Georgia’s electric membership cooperatives (EMCs) and telecom providers remain split on how best to bring broadband to rural parts of the state, reported The Brunswick News. The primary issue lies with fees – EMCs want the Georgia Public Service Commission (PSC) to nearly double what they can charge providers to attach equipment to utility poles.
The News reported the current fees are $20 per pole per year, and the EMC wants the sum raised to $37.95 per pole annually. Conversely, providers call for a decrease in rates, to $7 per pole, based on a federal law adopted in 1978, requiring the FCC to set rates.
The decision rests with the PSC regarding fees. The Georgia General Assembly passed legislation earlier this year that the PSC will decide how much EMCs can charge for pole attachments. On Tuesday, the commission opened hearings on the matter, with representatives from both the EMCs and providers providing testimony.
According to Chris Stevens, president and CEO of Coweta-Fayette EMC, the rate the EMCs are seeking is fair based on the additional cost to the utilities. “If EMCs aren’t permitted to recover a fair rate for our pole attachments, these [broadband] deployments may not exist,” he added. Stevens also presented an offer to incentivize providers by charging just $1 per pole per year for attachments in areas where EMC customers currently lack broadband service, reported The News.

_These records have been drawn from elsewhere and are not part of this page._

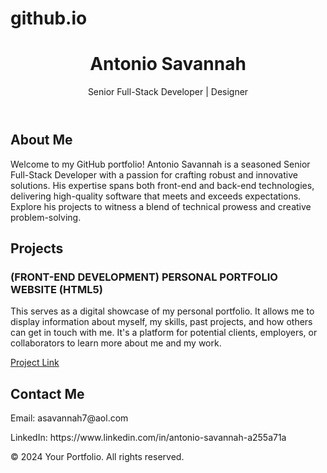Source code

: # github.io
<header>
    <h1>Antonio Savannah</h1>
    <p>Senior Full-Stack Developer | Designer</p>
    <!-- Add any other header content you want -->
</header>

<section id="about">
    <h2>About Me</h2>
    <p>Welcome to my GitHub portfolio! Antonio Savannah is a seasoned Senior Full-Stack Developer with a passion for crafting robust and innovative solutions. His expertise spans both front-end and back-end technologies, delivering high-quality software that meets and exceeds expectations. Explore his projects to witness a blend of technical prowess and creative problem-solving.</p>
</section>

<section id="projects">
    <h2>Projects</h2>
    <!-- List your projects with brief descriptions and links -->
    <div class="project">
        <h3>(FRONT-END DEVELOPMENT) PERSONAL PORTFOLIO WEBSITE (HTML5)</h3>
        <p>This serves as a digital showcase of my personal portfolio. It allows me to display information about myself, my skills, past projects, and how others can get in touch with me. It's a platform for potential clients, employers, or collaborators to learn more about me and my work.</p>
        <a href="#">Project Link</a>
    </div>
        <!-- Add more projects as needed -->
</section>

<section id="contact">
    <h2>Contact Me</h2>
    <p>Email: asavannah7@aol.com</p>
    <p>LinkedIn: https://www.linkedin.com/in/antonio-savannah-a255a71a</p>
    <!-- Add other contact information and links -->
</section>

<footer>
    <p>&copy; 2024 Your Portfolio. All rights reserved.</p>
</footer>

<!-- Add your scripts and other body elements here -->
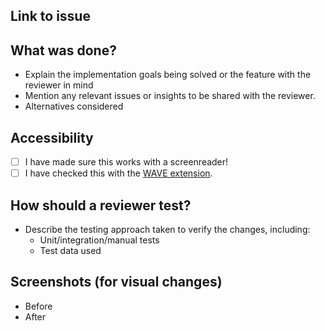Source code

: ## Link to issue

## What was done?

- Explain the implementation goals being solved or the feature with the reviewer in mind
- Mention any relevant issues or insights to be shared with the reviewer.
- Alternatives considered

## Accessibility

- [ ] I have made sure this works with a screenreader!
- [ ] I have checked this with the [WAVE extension](https://wave.webaim.org/extension/).

## How should a reviewer test?

- Describe the testing approach taken to verify the changes, including:
  - Unit/integration/manual tests
  - Test data used

## Screenshots (for visual changes)

- Before
- After
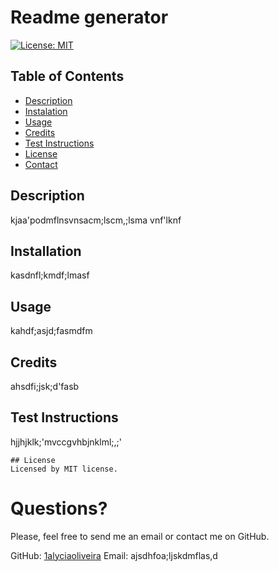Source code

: # Readme generator

[![License: MIT](https://img.shields.io/badge/License-MIT-yellow.svg)](https://opensource.org/licenses/MIT)
  
## Table of Contents
* [Description](#description)
* [Instalation](#instalation)
* [Usage](#usage)
* [Credits](#credits)
* [Test Instructions](#test-instructions)
* [License](#license)
* [Contact](#contact)

## Description
kjaa'podmflnsvnsacm;lscm,;lsma vnf'lknf

## Installation
kasdnfl;kmdf;lmasf

## Usage
kahdf;asjd;fasmdfm

## Credits
ahsdfi;jsk;d'fasb

## Test Instructions
hjjhjklk;'mvccgvhbjnklml;,;'


    ## License
    Licensed by MIT license.
    

# Questions?
Please, feel free to send me an email or contact me on GitHub.

GitHub: [1alyciaoliveira](https://github.com/1alyciaoliveira)
Email: ajsdhfoa;ljskdmflas,d
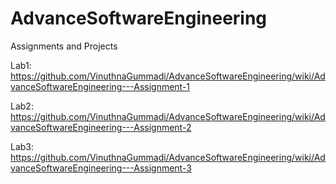 # AdvanceSoftwareEngineering
Assignments and Projects

Lab1:
https://github.com/VinuthnaGummadi/AdvanceSoftwareEngineering/wiki/AdvanceSoftwareEngineering---Assignment-1

Lab2:
https://github.com/VinuthnaGummadi/AdvanceSoftwareEngineering/wiki/AdvanceSoftwareEngineering---Assignment-2

Lab3:
https://github.com/VinuthnaGummadi/AdvanceSoftwareEngineering/wiki/AdvanceSoftwareEngineering---Assignment-3
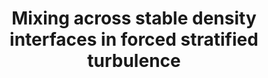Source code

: ---
title: "Mixing across stable density interfaces in forced stratified turbulence"
collection: publications
category: manuscripts
link: https://www.cambridge.org/core/journals/journal-of-fluid-mechanics/article/mixing-across-stable-density-interfaces-in-forced-stratified-turbulence/45A1DC2F835AD553EE891636E23FBD89
authors: Couchman, M.M.P., de Bruyn Kops, S.M., and Caulfield, C.P.
journal: Journal of Fluid Mechanics
volume: 961, A20
year: 2023
image: /web/images/publications/2023_Couchman_JFM.jpg
---
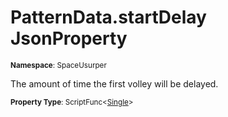 # PatternData.startDelay JsonProperty

<small>**Namespace**: SpaceUsurper</small>

The amount of time the first volley will be delayed.

<small>**Property Type**: ScriptFunc&lt;[Single](https://docs.microsoft.com/en-us/dotnet/api/system.single?view=netframework-4.5)&gt;</small>

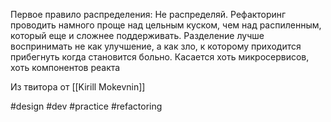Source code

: Первое правило распределения: Не распределяй. Рефакторинг проводить намного проще над цельным куском, чем над распиленным, который еще и сложнее поддерживать. Разделение лучше воспринимать не как улучшение, а как зло, к которому приходится прибегнуть когда становится больно. Касается хоть микросервисов, хоть компонентов реакта

Из твитора от [[Kirill Mokevnin]]

#design #dev #practice #refactoring
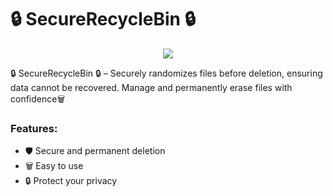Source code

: # 🔒 **SecureRecycleBin** 🔒

<p align="center">
  <img src="https://github.com/user-attachments/assets/b57b59fd-0765-452c-bc9d-48b5f3fc9f90" />
</p>

🔒 SecureRecycleBin 🔒 – Securely randomizes files before deletion, ensuring data cannot be recovered. Manage and permanently erase files with confidence🗑️

### Features:
- 🛡️ Secure and permanent deletion
- 🗑️ Easy to use
- 🔒 Protect your privacy
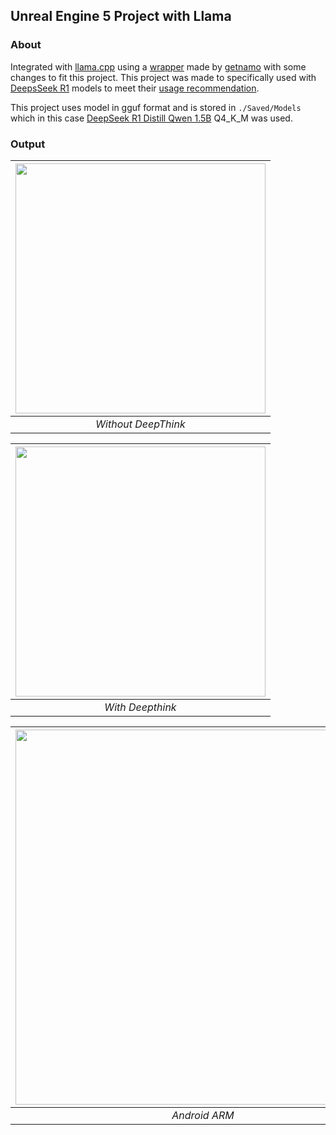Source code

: ## Unreal Engine 5 Project with Llama

### About

Integrated with [llama.cpp](https://github.com/ggml-org/llama.cpp) using a [wrapper](https://github.com/getnamo/Llama-Unreal) made by [getnamo](https://github.com/getnamo) with some changes to fit this project. This project was made to specifically used with [DeepsSeek R1](https://huggingface.co/deepseek-ai/DeepSeek-R1) models to meet their [usage recommendation](https://huggingface.co/deepseek-ai/DeepSeek-R1#usage-recommendations).

This project uses model in gguf format and is stored in `./Saved/Models` which in this case [DeepSeek R1 Distill Qwen 1.5B](https://huggingface.co/deepseek-ai/DeepSeek-R1-Distill-Qwen-1.5B) Q4_K_M was used.


### Output

| [<img src="./Documentation/Images/image_1.png" height="400"/>](./Documentation/Images/image_1.png) | 
|:--:| 
| *Without DeepThink* |

| [<img src="./Documentation/Images/image_2.png" height="400"/>](./Documentation/Images/image_2.png) | 
|:--:| 
| *With Deepthink* |

| [<img src="./Documentation/Images/image_3.jpg" height="600"/>](./Documentation/Images/image_3.jpg) | 
|:--:| 
| *Android ARM* |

Lawyers representing telecom providers argued that nearly doubling the pole attachment rate in areas that don’t qualify for the $1 discount would give the EMCs a revenue windfall. Mari Browne, representing the Georgia Cable Association, disputed the EMCs’ claim that lowering pole attachment rates would force the utilities to raise customers’ monthly bills. “Changes in pole rents … don’t impact service rates,” Browne said.
Stevens countered that the FCC’s lower pole attachment rates are no guarantee that utilities will aggressively expand broadband service where it’s needed most. For example, Georgia Power charges the FCC set rate, and 43 percent of its rural service area is unserved, he added.
The PSC is slated to hear testimony by additional witnesses this week. The commission is due to vote on the matter in mid-December, reported The News.